── INPUT RECORDS ──

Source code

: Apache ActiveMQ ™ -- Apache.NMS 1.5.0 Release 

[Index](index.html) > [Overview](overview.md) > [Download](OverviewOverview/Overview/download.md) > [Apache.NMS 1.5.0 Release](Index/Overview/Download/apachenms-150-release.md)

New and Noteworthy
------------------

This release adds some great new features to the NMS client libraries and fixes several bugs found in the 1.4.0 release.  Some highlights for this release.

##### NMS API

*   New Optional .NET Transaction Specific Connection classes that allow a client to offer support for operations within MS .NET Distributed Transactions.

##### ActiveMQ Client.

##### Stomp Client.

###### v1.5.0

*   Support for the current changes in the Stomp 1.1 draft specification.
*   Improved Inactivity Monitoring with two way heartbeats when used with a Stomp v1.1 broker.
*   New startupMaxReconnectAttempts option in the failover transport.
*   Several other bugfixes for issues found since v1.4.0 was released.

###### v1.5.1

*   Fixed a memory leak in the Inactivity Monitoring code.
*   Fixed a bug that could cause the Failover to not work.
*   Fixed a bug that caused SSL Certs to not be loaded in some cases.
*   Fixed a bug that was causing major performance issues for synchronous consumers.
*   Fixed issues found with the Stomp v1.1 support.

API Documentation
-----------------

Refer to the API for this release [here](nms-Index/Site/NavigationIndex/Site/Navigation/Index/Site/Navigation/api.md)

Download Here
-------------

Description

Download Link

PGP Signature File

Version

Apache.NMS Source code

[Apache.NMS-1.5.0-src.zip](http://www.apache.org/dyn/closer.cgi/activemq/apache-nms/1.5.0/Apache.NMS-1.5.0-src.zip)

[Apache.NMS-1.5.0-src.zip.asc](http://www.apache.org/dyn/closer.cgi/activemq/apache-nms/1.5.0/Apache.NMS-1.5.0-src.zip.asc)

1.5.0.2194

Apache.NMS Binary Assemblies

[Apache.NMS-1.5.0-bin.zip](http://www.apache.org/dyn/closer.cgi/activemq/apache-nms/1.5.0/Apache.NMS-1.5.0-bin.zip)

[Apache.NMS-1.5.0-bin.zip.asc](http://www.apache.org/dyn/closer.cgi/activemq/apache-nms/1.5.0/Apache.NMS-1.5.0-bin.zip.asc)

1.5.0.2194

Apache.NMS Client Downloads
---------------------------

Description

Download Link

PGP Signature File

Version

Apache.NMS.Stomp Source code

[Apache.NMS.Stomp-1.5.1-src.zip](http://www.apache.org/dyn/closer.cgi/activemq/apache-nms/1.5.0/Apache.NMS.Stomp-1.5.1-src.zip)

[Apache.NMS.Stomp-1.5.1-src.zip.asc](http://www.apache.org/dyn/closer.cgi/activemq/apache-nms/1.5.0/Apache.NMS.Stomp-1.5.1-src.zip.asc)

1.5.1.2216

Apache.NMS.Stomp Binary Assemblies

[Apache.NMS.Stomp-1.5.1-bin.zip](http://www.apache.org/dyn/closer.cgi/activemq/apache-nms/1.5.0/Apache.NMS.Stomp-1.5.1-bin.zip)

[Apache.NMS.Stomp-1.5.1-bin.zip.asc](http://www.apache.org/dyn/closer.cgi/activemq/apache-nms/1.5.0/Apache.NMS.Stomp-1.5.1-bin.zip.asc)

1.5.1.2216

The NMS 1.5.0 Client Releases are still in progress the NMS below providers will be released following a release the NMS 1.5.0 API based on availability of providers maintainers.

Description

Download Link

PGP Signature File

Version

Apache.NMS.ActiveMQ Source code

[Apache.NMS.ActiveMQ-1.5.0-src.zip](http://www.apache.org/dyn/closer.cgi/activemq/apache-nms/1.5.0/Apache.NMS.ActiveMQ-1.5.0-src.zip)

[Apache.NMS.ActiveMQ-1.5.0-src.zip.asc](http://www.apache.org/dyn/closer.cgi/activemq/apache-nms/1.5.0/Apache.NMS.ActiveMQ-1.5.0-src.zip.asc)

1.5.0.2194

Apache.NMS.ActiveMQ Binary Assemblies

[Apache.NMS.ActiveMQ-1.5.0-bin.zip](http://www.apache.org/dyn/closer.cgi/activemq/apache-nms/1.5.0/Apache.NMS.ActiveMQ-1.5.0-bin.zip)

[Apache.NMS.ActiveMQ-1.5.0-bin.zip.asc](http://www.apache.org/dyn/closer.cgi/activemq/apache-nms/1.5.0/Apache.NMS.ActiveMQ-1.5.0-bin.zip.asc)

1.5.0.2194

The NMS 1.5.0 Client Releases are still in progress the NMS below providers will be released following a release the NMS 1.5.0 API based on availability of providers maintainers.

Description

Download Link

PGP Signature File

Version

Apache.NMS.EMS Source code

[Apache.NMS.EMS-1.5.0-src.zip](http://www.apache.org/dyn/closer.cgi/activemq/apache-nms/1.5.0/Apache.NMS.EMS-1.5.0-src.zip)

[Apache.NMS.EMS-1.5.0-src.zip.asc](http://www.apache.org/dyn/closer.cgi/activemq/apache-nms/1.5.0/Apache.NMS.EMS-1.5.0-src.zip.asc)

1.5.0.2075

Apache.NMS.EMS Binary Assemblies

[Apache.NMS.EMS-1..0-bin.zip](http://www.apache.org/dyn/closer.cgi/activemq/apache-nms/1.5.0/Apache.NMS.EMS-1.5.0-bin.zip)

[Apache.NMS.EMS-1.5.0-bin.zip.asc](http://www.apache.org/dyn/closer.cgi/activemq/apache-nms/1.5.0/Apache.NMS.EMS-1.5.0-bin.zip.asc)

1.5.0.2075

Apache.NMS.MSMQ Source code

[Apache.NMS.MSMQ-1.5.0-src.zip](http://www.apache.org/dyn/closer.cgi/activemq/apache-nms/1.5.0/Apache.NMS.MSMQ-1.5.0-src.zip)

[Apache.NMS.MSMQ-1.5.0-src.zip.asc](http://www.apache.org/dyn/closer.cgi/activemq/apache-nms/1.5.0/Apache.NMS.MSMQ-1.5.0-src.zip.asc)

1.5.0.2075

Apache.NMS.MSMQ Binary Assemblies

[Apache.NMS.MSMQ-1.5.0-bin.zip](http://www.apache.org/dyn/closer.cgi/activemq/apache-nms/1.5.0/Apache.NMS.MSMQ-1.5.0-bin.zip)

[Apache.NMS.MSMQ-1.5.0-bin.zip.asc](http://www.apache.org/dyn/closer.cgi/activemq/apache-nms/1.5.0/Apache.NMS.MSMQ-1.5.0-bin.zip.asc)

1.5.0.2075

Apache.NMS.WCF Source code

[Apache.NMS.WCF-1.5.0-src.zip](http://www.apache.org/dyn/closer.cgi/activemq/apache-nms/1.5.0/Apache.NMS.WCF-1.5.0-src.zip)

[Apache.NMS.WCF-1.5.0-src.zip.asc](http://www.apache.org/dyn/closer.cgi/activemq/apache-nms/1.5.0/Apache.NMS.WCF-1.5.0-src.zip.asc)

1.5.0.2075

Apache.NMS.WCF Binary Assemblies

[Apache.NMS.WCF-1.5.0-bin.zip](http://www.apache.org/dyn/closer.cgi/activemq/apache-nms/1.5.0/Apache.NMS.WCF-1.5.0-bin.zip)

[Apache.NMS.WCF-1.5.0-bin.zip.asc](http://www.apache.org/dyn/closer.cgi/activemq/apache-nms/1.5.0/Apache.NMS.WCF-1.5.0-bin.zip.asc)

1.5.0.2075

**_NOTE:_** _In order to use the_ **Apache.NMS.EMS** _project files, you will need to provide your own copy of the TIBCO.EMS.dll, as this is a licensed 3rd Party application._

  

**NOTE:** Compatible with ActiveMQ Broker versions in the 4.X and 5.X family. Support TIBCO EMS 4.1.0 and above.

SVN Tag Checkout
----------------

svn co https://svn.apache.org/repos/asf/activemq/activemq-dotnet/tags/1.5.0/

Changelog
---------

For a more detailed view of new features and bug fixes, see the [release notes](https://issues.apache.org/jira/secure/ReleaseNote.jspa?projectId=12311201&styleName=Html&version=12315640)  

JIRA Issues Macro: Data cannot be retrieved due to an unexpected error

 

───

### YOUR TASK
From the records above, copy out the line with "1.1 draft specification.", the line with "Inactivity Monitoring code.", and every line between them, word for word.

### RESPONSE AREA
*   Support for the current changes in the Stomp 1.1 draft specification.
*   Improved Inactivity Monitoring with two way heartbeats when used with a Stomp v1.1 broker.
*   New startupMaxReconnectAttempts option in the failover transport.
*   Several other bugfixes for issues found since v1.4.0 was released.

###### v1.5.1

*   Fixed a memory leak in the Inactivity Monitoring code.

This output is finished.